News Releases from Region 5
EPA Meeting on Kalamazoo River - Allied Paper Landfill cleanup Sept. 10, 6:30 p.m.
Release Date: 09/01/2009
Contact Information: Don de Blasio, 312-886-4360, email@example.com
For Immediate Release
(Chicago, Ill. - Sept. 1, 2009) U.S. Environmental Protection Agency Region 5 hosts a meeting to update Kalamazoo area residents on possible cleanup alternatives for the Allied Paper Landfill, Thursday, Sept. 10, at the Radisson Hotel, Prairie Rooms 1-2, 101 W. Michigan Ave., Kalamazoo, Mich.
The landfill, which ceased operation in 1988, is part of the Kalamazoo River Superfund site. EPA has tasked Millennium Holdings, which owns and has responsibility for managing contamination at the landfill, with developing a feasibility study and cleanup plan. The landfill lies along Portage Creek in southeast Kalamazoo, between Cork and Alcott streets.
At this meeting, Millennium will introduce a preliminary range of cleanup alternatives that EPA will consider in developing a proposed cleanup plan for the landfill.

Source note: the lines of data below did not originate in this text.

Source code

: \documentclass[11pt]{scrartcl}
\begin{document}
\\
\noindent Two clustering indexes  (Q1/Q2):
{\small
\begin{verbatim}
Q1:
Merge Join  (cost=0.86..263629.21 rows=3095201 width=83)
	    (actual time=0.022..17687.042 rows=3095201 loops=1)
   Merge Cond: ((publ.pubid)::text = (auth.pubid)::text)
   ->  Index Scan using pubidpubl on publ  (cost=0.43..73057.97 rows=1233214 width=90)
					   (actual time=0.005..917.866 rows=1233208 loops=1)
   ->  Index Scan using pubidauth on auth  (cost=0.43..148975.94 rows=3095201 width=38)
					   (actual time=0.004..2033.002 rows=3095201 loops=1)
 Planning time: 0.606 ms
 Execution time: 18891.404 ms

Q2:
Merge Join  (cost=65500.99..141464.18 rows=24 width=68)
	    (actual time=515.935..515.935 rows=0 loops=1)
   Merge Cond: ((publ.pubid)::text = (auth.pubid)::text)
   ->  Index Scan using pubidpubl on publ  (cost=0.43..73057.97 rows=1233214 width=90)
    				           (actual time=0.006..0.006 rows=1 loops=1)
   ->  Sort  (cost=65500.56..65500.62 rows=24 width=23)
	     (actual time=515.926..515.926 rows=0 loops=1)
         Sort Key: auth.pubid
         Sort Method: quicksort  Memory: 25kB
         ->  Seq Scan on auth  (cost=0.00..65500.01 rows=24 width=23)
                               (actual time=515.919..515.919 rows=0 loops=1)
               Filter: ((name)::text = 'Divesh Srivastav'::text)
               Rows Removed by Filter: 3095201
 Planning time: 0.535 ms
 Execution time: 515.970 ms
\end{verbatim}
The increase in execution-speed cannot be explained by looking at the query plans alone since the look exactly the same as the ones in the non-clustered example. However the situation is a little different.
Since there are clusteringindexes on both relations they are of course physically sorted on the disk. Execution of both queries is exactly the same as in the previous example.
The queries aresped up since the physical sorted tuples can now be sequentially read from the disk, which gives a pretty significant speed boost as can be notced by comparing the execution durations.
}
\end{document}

The process in which this array of alternatives has been developed will be explained, with EPA and Michigan Department of Environmental Quality representatives on hand to answer questions. Following this meeting and consideration of public input, Millennium will submit to EPA a study that includes cleanup alternatives. EPA will evaluate the study this winter and possibly revise it further. EPA will present its proposed plan to the public, with an opportunity for formal comment, in late summer 2010.

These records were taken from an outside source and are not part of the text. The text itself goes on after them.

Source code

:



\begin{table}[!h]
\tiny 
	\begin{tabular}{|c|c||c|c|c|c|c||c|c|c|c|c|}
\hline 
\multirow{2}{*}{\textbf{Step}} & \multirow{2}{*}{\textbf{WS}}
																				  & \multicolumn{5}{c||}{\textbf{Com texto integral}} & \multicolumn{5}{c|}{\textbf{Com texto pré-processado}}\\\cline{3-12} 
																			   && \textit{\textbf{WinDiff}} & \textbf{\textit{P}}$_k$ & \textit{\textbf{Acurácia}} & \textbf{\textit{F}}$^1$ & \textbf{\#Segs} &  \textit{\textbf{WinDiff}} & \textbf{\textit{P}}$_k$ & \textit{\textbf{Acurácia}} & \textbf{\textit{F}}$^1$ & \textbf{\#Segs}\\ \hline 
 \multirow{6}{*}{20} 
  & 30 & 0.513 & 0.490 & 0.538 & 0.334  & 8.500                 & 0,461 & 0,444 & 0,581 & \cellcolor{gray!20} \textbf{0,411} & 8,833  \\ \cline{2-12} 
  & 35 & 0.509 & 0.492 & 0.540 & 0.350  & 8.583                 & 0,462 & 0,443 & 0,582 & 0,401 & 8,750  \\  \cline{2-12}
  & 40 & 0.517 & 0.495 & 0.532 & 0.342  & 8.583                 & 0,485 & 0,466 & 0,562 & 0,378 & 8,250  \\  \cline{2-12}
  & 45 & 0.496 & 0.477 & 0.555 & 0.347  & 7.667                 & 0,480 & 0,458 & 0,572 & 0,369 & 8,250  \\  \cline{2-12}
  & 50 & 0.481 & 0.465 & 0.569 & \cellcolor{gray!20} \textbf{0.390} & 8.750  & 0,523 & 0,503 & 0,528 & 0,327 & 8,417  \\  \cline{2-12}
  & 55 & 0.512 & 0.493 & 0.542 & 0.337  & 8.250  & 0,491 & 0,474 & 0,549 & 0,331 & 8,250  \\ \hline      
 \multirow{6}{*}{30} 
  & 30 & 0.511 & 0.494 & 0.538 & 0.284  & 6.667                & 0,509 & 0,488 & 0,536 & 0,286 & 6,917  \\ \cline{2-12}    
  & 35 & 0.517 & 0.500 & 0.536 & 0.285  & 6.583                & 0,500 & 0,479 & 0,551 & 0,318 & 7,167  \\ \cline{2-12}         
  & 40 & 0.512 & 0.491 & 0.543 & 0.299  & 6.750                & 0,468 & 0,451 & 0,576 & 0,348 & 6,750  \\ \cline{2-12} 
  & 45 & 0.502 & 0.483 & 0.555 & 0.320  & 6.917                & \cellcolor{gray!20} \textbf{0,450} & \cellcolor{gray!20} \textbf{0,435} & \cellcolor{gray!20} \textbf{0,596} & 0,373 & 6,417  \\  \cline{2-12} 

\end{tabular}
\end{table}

The complete Kalamazoo River Superfund area stretches 80 miles from Saugatuck on Lake Michigan to the Morrow Dam. EPA and MDEQ’s cleanup efforts primarily focus on the removal and containment of PCBs, or polychlorinated biphenyls. PCBs are a group of toxic chemicals that were widely used in carbonless copy paper and as coolants, insulators and lubricants. PCBs are of concern because they concentrate in the food chain resulting in health hazards to people, fish and wildlife. Congress banned the manufacture of PCBs in 1976, and PCBs still in use are strictly regulated.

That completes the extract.